Green Silk Road shows great potential

“You know, when you link and you bring in infrastructure, what happens?” asked Paruk, “we can go back to the historical Silk Road and see how that brought countries and communities together.”

Paruk believes that infrastructure paves the way for economic development by creating job opportunities and increasing connectivity.

Citing the historical Silk Road as an instance of how greater connectivity can facilitate trade, people-to-people and cultural exchanges, she said that the initiative is recreating the glories of the predecessor by linking Asian and African countries within the BRI.

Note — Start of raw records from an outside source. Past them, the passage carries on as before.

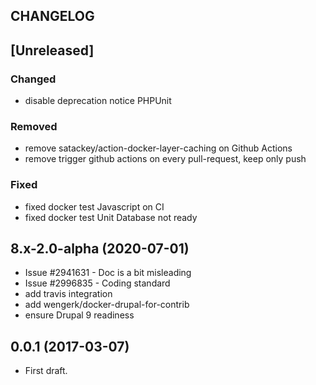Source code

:CHANGELOG
---------

## [Unreleased]
### Changed
- disable deprecation notice PHPUnit

### Removed
- remove satackey/action-docker-layer-caching on Github Actions
- remove trigger github actions on every pull-request, keep only push

### Fixed
- fixed docker test Javascript on CI
- fixed docker test Unit Database not ready

## 8.x-2.0-alpha (2020-07-01)
 - Issue #2941631 - Doc is a bit misleading
 - Issue #2996835 - Coding standard
 - add travis integration
 - add wengerk/docker-drupal-for-contrib
 - ensure Drupal 9 readiness

## 0.0.1 (2017-03-07)
 - First draft.
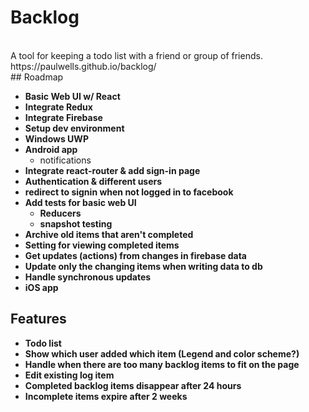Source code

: # Backlog
<br>
A tool for keeping a todo list with a friend or group of friends.
<br>
https://paulwells.github.io/backlog/
<br>
## Roadmap

- <b>Basic Web UI w/ React</b>
- <b>Integrate Redux</b>
- <b>Integrate Firebase</b>
- <b>Setup dev environment</b>
- <b>Windows UWP</b>
- <b>Android app</b>
  - notifications
- <b>Integrate react-router & add sign-in page</b>
- <b> Authentication & different users <b>
 - <b>redirect to signin when not logged in to facebook</b>
- <b>Add tests for basic web UI
  - Reducers
  - snapshot testing </b>
- Archive old items that aren't completed
- Setting for viewing completed items
- Get updates (actions) from changes in firebase data
- Update only the changing items when writing data to db
- Handle synchronous updates
- iOS app

## Features

- Todo list
- Show which user added which item (Legend and color scheme?)
- Handle when there are too many backlog items to fit on the page
- Edit existing log item
- Completed backlog items disappear after 24 hours
- Incomplete items expire after 2 weeks
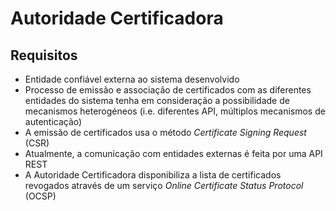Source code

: # Autoridade Certificadora
## Requisitos
- Entidade confiável externa ao sistema desenvolvido
- Processo de emissão e associação de certificados com as diferentes entidades do sistema tenha em consideração a possibilidade de mecanismos heterogéneos (i.e. diferentes API, múltiplos mecanismos de autenticação)
- A emissão de certificados usa o método *Certificate Signing Request* (CSR)
- Atualmente, a comunicação com entidades externas é feita por uma API REST
- A Autoridade Certificadora disponibiliza a lista de certificados revogados através de um serviço *Online Certificate Status Protocol* (OCSP)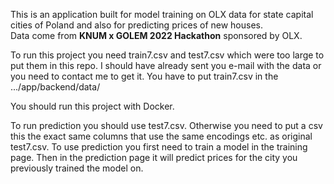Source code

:This is an application built for model training on OLX data for state capital cities of Poland and also for predicting prices of new houses.   
Data come from **KNUM x GOLEM 2022 Hackathon** sponsored by OLX.   

To run this project you need train7.csv and test7.csv which were too large to put them in this repo. I should have already sent you e-mail with the data or you need to contact me to get it.
You have to put train7.csv in the .../app/backend/data/

You should run this project with Docker.

To run prediction you should use test7.csv. Otherwise you need to put a csv this the exact same columns that use the same encodings etc. as original test7.csv.
To use prediction you first need to train a model in the training page. Then in the prediction page it will predict prices for the city you previously trained the model on.




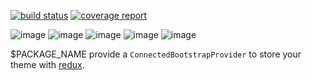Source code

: [![build status]($CI_PROJECT_URL/badges/v$PACKAGE_VERSION/build.svg)]($CI_PROJECT_URL/commits/v$PACKAGE_VERSION)
[![coverage report]($CI_PROJECT_URL/badges/v$PACKAGE_VERSION/coverage.svg)]($CI_PROJECT_URL/commits/v$PACKAGE_VERSION)

![image](https://img.shields.io/badge/version-$PACKAGE_VERSION-green.svg)
![image](https://img.shields.io/badge/node-$NODE_VERSION-brightgreen.svg)
![image](https://img.shields.io/badge/npm-$NPM_VERSION-red.svg)
![image](https://img.shields.io/badge/PRs-welcome-brightgreen.svg)
![image]($IMG_SHIELD_PUBLISHING)

$PACKAGE_NAME provide a `ConnectedBootstrapProvider` to store your theme with [redux](https://www.npmjs.com/package/redux).
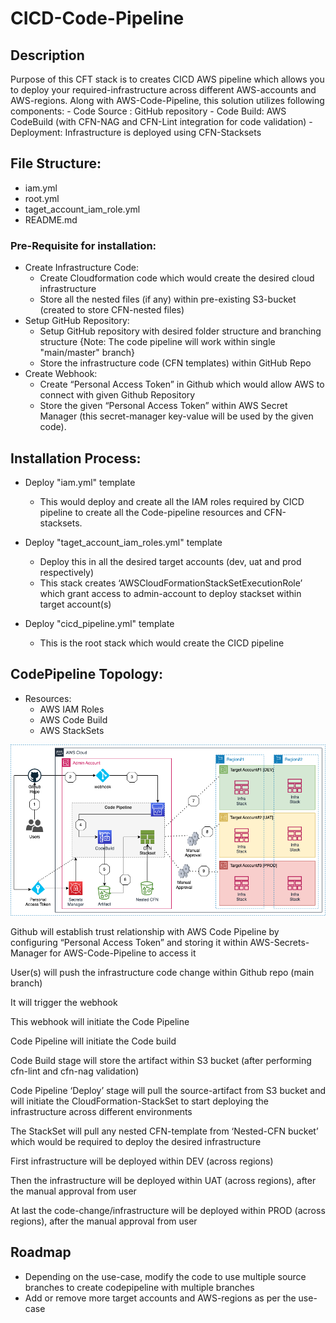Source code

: # CICD-Code-Pipeline

## Description
Purpose of this CFT stack is to creates CICD AWS pipeline which allows you to deploy your required-infrastructure across different AWS-accounts and AWS-regions. Along with AWS-Code-Pipeline, this solution utilizes following components:
    - Code Source : GitHub repository
    - Code Build: AWS CodeBuild (with CFN-NAG and CFN-Lint integration for code validation)
    - Deployment: Infrastructure is deployed using CFN-Stacksets


## File Structure:
- iam.yml
- root.yml
- taget_account_iam_role.yml
- README.md


### Pre-Requisite for installation:
- Create Infrastructure Code:
    - Create Cloudformation code which would create the desired cloud infrastructure
    - Store all the nested files (if any) within pre-existing S3-bucket (created to store CFN-nested files)
- Setup GitHub Repository:
    - Setup GitHub repository with desired folder structure and branching structure
    {Note: The code pipeline will work within single "main/master" branch}
    - Store the infrastructure code (CFN templates) within GitHub Repo
- Create Webhook:
    - Create “Personal Access Token” in Github which would allow AWS to connect with given Github Repository
    - Store the given “Personal Access Token” within AWS Secret Manager (this secret-manager key-value will be used by the given code).


## Installation Process:
- Deploy "iam.yml" template
    - This would deploy and create all the IAM roles required by CICD pipeline to create all the Code-pipeline resources and CFN-stacksets.

- Deploy "taget_account_iam_roles.yml" template
    - Deploy this in all the desired target accounts (dev, uat and prod respectively)
    - This stack creates ‘AWSCloudFormationStackSetExecutionRole’ which grant access to admin-account to deploy stackset within target account(s)

- Deploy "cicd_pipeline.yml" template
    - This is the root stack which would create the CICD pipeline


## CodePipeline Topology:
- Resources:
    - AWS IAM Roles
    - AWS Code Build
    - AWS StackSets

![cicd_pipeline](./Documents/cicd_design.drawio.png)

Github will establish trust relationship with AWS Code Pipeline by configuring “Personal Access Token” and storing it within AWS-Secrets-Manager for AWS-Code-Pipeline to access it

User(s) will push the infrastructure code change within Github repo (main branch)

It will trigger the webhook

This webhook will initiate the Code Pipeline

Code Pipeline will initiate the Code build

Code Build stage will store the artifact within S3 bucket (after performing cfn-lint and cfn-nag validation)

Code Pipeline ‘Deploy’ stage will pull the source-artifact from S3 bucket and will initiate the CloudFormation-StackSet to start deploying the infrastructure across different environments

The StackSet will pull any nested CFN-template from ‘Nested-CFN bucket’ which would be required to deploy the desired infrastructure

First infrastructure will be deployed within DEV (across regions)

Then the infrastructure will be deployed within UAT (across regions), after the manual approval from user

At last the code-change/infrastructure will be deployed within PROD (across regions), after the manual approval from user

## Roadmap
- Depending on the use-case, modify the code to use multiple source branches to create codepipeline with multiple branches
- Add or remove more target accounts and AWS-regions as per the use-case

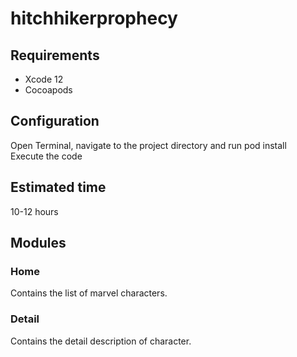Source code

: # hitchhikerprophecy

## Requirements

  - Xcode 12
  - Cocoapods

## Configuration
  Open Terminal, navigate to the project directory and run pod install <br />
  Execute the code

  
  
## Estimated time
  10-12 hours

## Modules
  ### Home
   Contains the list of marvel characters.
   ### Detail
   Contains the detail description of character.

    
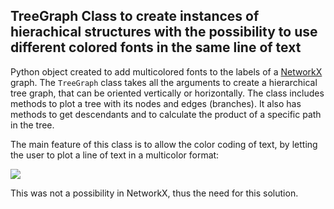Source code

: ## TreeGraph Class to create instances of hierachical structures with the possibility to use different colored fonts in the same line of text

Python object created to add multicolored fonts to the labels of a [NetworkX](https://networkx.github.io/) graph. The `TreeGraph` class takes all the arguments to create a hierarchical tree graph, that can be oriented vertically or horizontally. The class includes methods to plot a tree with its nodes and edges (branches). It also has methods to get descendants and to calculate the product of a specific path in the tree.

The main feature of this class is to allow the color coding of text, by letting the user to plot a line of text in a multicolor format:

![](multicolored_tex.png)

This was not a possibility in NetworkX, thus the need for this solution.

“I think that what we saw at the BRICS and the BRICS plus, there was a lot of emphasis on BRI, and I think this is where the opportunities are there.”

She said that in Africa, most of the projects substantialized under the BRI are in the north of South Africa, with the Mombasa–Nairobi Standard Gauge Railway in Kenya serving as an outstanding example. She expects more projects to be implemented in South Africa, especially in the sector of green energy.

Paruk emphasized that the African continent, blessed with an abundance of sun throughout the year, boasts favorable conditions for developing solar energy. In the context of the increasingly volatile global climate and rising demands for sustainable, high-quality development, the multilateral mechanism offers excellent potential for closer coordination between Asian and African countries on green energy and relevant technologies.

A story of admiration,

A country of the future

Paruk, who studied China for more than two decades, confessed her love humorously when sharing her story with China, “I always say my first love is China, and then my husband comes second.”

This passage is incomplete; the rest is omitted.